Do tej pory największe straty omacnica wyrządzała w regionach południowych oraz częściowo centralnych. Jednak od kilku lat występuje ona praktycznie w całym kraju. Na północy kraju zdarzają się już i takie pola kukurydzy, na których owad ten uszkadza ponad 15% roślin – co jest już przekroczeniem progu szkodliwości ekonomicznej.

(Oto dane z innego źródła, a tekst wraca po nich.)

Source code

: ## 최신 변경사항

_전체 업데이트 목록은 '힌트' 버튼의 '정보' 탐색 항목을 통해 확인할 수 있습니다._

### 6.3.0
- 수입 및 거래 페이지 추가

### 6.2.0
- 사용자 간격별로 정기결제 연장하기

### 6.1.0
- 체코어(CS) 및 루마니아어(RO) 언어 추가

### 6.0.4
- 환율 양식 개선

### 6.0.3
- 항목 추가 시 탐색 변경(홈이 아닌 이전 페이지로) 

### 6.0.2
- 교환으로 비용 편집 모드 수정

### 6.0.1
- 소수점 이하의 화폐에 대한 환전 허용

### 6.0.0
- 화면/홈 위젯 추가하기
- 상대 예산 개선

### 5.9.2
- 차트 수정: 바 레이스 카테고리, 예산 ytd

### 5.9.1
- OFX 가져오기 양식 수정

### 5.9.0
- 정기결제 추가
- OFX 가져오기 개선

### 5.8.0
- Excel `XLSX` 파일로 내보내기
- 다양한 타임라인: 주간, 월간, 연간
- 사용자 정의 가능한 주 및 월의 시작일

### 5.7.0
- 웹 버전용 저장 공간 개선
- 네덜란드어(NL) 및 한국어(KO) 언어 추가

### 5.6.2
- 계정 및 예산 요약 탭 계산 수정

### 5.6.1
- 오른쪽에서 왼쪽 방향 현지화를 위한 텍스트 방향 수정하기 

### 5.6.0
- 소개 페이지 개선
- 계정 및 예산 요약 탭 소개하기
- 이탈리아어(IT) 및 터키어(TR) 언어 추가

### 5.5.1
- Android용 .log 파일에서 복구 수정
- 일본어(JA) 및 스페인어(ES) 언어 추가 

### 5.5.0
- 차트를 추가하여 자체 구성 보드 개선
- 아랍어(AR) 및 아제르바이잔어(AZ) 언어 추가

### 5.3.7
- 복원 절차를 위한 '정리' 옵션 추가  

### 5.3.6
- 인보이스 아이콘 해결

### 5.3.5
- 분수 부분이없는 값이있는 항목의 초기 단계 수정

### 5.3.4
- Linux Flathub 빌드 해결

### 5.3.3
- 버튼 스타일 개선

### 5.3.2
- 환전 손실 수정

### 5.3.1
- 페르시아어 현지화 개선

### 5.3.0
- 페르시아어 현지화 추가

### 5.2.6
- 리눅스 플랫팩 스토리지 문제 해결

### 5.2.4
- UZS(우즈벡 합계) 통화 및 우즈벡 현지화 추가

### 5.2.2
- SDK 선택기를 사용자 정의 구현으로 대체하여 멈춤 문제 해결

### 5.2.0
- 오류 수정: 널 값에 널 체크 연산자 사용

Wszędzie, gdzie omacnica wystąpiła na polach istnieje ryzyko, że będzie atakować w kolejnym sezonie. Trudno przewidzieć, czy wyrządzi dotkliwe straty, ponieważ w dużym stopniu jej rozwój i szkodliwość zależą od pogody. Szczególnie narażone są plantacje kukurydzy prowadzone w monokulturze, na których w poprzednim sezonie wystąpiła omacnica i nie zniszczono resztek pożniwych za pomocą, np. mulczera czy też brony talerzowej lub – co gorsze – nie wykonano też głębokiej orki. Na takich polach gąsienice przezimują w nierozdrobnionych łodygach na ściernisku i na początku czerwca zaczną wylatywać z nich motyle omacnicy.
Teraz właśnie jest ostatni moment na zabiegi agrotechniczne, które pozwolą na znaczne ograniczenie populacji gąsienic omacnicy. Poniżej podano zabiegi, które warto wykonać:
- Dokładne rozdrobnienie resztek pożniwnych: Dobrze sprawdzają się mulczery bijakowe, które bardzo dobrze rozdrabniają słomę oraz dolne odcinki łodyg, w których zimują gąsienice omacnicy. Alternatywą może być wykorzystanie brony talerzowej.

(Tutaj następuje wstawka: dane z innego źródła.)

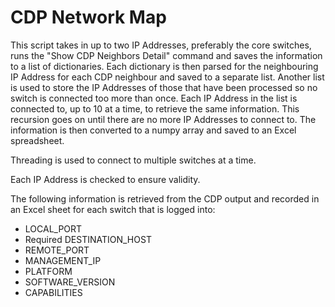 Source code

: # CDP Network Map

This script takes in up to two IP Addresses, preferably the core switches, runs the "Show CDP Neighbors Detail"
command and saves the information to a list of dictionaries. Each dictionary is then parsed for the neighbouring
IP Address for each CDP neighbour and saved to a separate list. Another list is used to store the IP Addresses
of those that have been processed so no switch is connected too more than once. Each IP Address in the list
is connected to, up to 10 at a time, to retrieve the same information. This recursion goes on until there are no
more IP Addresses to connect to. The information is then converted to a numpy array and saved to an Excel spreadsheet.

Threading is used to connect to multiple switches at a time.

Each IP Address is checked to ensure validity.



The following information is retrieved from the CDP output and recorded in an Excel sheet for each switch that is logged into:
 - LOCAL_PORT
 - Required DESTINATION_HOST
 - REMOTE_PORT
 - MANAGEMENT_IP
 - PLATFORM
 - SOFTWARE_VERSION
 - CAPABILITIES
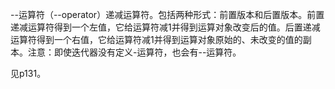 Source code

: --运算符（--operator）递减运算符。包括两种形式：前置版本和后置版本。前置递减运算符得到一个左值，它给运算符减1并得到运算对象改变后的值。后置递减运算符得到一个右值，它给运算符减1并得到运算对象原始的、未改变的值的副本。注意：即使迭代器没有定义-运算符，也会有--运算符。

见p131。
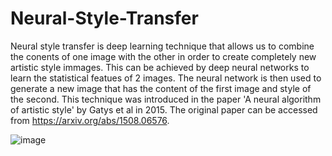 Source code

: # Neural-Style-Transfer

Neural style transfer is deep learning technique that allows us to combine the conents of one image with the other in order to create completely new artistic style immages. This can be achieved by deep neural networks to learn the statistical featues of 2 images. The neural network is then used to generate a new image that has the content of the first image and style of the second. This technique was introduced in the paper 'A neural algorithm of artistic style' by Gatys et al in 2015. The original paper can be accessed from https://arxiv.org/abs/1508.06576.


![image](https://github.com/sastryvs20/Neural-Style-Transfer/assets/103941476/83b24a0c-5303-4db8-b390-52e5845d13a1)
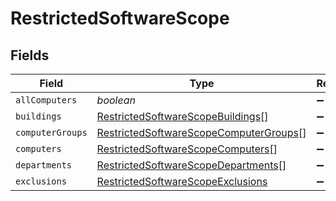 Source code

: # RestrictedSoftwareScope


## Fields

| Field                                                                                                   | Type                                                                                                    | Required                                                                                                | Description                                                                                             |
| ------------------------------------------------------------------------------------------------------- | ------------------------------------------------------------------------------------------------------- | ------------------------------------------------------------------------------------------------------- | ------------------------------------------------------------------------------------------------------- |
| `allComputers`                                                                                          | *boolean*                                                                                               | :heavy_minus_sign:                                                                                      | N/A                                                                                                     |
| `buildings`                                                                                             | [RestrictedSoftwareScopeBuildings](../../models/shared/restrictedsoftwarescopebuildings.md)[]           | :heavy_minus_sign:                                                                                      | N/A                                                                                                     |
| `computerGroups`                                                                                        | [RestrictedSoftwareScopeComputerGroups](../../models/shared/restrictedsoftwarescopecomputergroups.md)[] | :heavy_minus_sign:                                                                                      | N/A                                                                                                     |
| `computers`                                                                                             | [RestrictedSoftwareScopeComputers](../../models/shared/restrictedsoftwarescopecomputers.md)[]           | :heavy_minus_sign:                                                                                      | N/A                                                                                                     |
| `departments`                                                                                           | [RestrictedSoftwareScopeDepartments](../../models/shared/restrictedsoftwarescopedepartments.md)[]       | :heavy_minus_sign:                                                                                      | N/A                                                                                                     |
| `exclusions`                                                                                            | [RestrictedSoftwareScopeExclusions](../../models/shared/restrictedsoftwarescopeexclusions.md)           | :heavy_minus_sign:                                                                                      | N/A                                                                                                     |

- Wykonanie głębokiej orki zimowej (25–30 cm).
Ostatnio pojawia się trend, aby przed wykonaniem orki zastosować małe dawki wapna węglanowego lub kredy, tzn. 500–800 (1000) kg/ha CaO. Ma to wspomóc tworzenie próchnicy, ale także przy okazji ograniczać rozwój grzybów z rodzaju Fusarium.
Pamiętajmy, że o stopniu szkodliwości omacnicy decyduje przede wszystkim fakt, czy kukurydza uprawiana jest w monokulturze, czy w płodozmianie, ale także termin siewu kukurydzy czy intensywność nawożenia azotem. W większym stopniu narażone na atak szkodnika są wcześniej założone plantacje, ponieważ motyle wybierają do zasiedlenia bardziej zaawansowane w rozwoju rośliny.

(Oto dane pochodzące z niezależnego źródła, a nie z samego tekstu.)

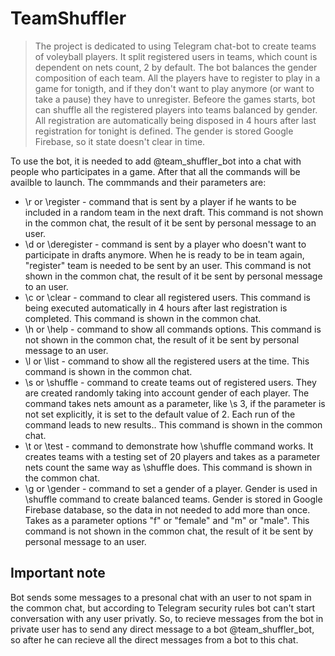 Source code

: # TeamShuffler
 
> The project is dedicated to using Telegram chat-bot to create teams of voleyball players. It split registered users in teams, which count is dependent on nets count, 2 by default. The bot balances the gender composition of each team. All the players have to register to play in a game for tonigth, and if they don't want to play anymore (or want to take a pause) they have to unregister.
Befeore the games starts, bot can shuffle all the registered players into teams balanced by gender.
All registration are automatically being disposed in 4 hours after last registration for tonight is defined.
The gender is stored Google Firebase, so it state doesn't clear in time.

To use the bot, it is needed to add @team_shuffler_bot into a chat with people who participates in a game. After that all the commands will be availble to launch. The commmands and their parameters are:

- \r or \register - command that is sent by a player if he wants to be included in a random team in the next draft. This command is not shown in the common chat, the result of it be sent by personal message to an user.
- \d or \deregister - command is sent by a player who doesn't want to participate in drafts anymore. When he is ready to be in team again, "register" team is needed to be sent by an user. This command is not shown in the common chat, the result of it be sent by personal message to an user.
- \c or \clear - command to clear all registered users. This command is being executed automatically in 4 hours after last registration is completed. This command is shown in the common chat.
- \h or \help - command to show all commands options. This command is not shown in the common chat, the result of it be sent by personal message to an user.
- \l or \list - command to show all the registered users at the time. This command is shown in the common chat.
- \s or \shuffle - command to create teams out of registered users. They are created randomly taking into account gender of each player. The command takes nets amount as a parameter, like \s 3, if the parameter is not set explicitly, it is set to the default value of 2. Each run of the command leads to new results.. This command is shown in the common chat.
- \t or \test - command to demonstrate how \shuffle command works. It creates teams with a testing set of 20 players and takes as a parameter nets count the same way as \shuffle does. This command is shown in the common chat.
- \g or \gender - command to set a gender of a player. Gender is used in \shuffle command to create balanced teams. Gender is stored in Google Firebase database, so the data in not needed to add more than once. Takes as a parameter options "f" or "female" and "m" or "male". This command is not shown in the common chat, the result of it be sent by personal message to an user.
 
## Important note
 
Bot sends some messages to a presonal chat with an user to not spam in the common chat, but according to Telegram security rules bot can't start conversation with any user privatly. So, to recieve messages from the bot in private user has to send any direct message to a bot @team_shuffler_bot, so after he can recieve all the direct messages from a bot to this chat.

Niestety prawda jest też taka, że walka z omacnicą może okazać się walką z wiatrakami, jeśli na sąsiednich plantacjach nie zostaną wykonane podobne zabiegi agrotechniczne. Tam, jeśli wystąpiła omacnica, a nie zaorano resztek pożniwnych, będzie prawdziwy inkubator tego szkodnika.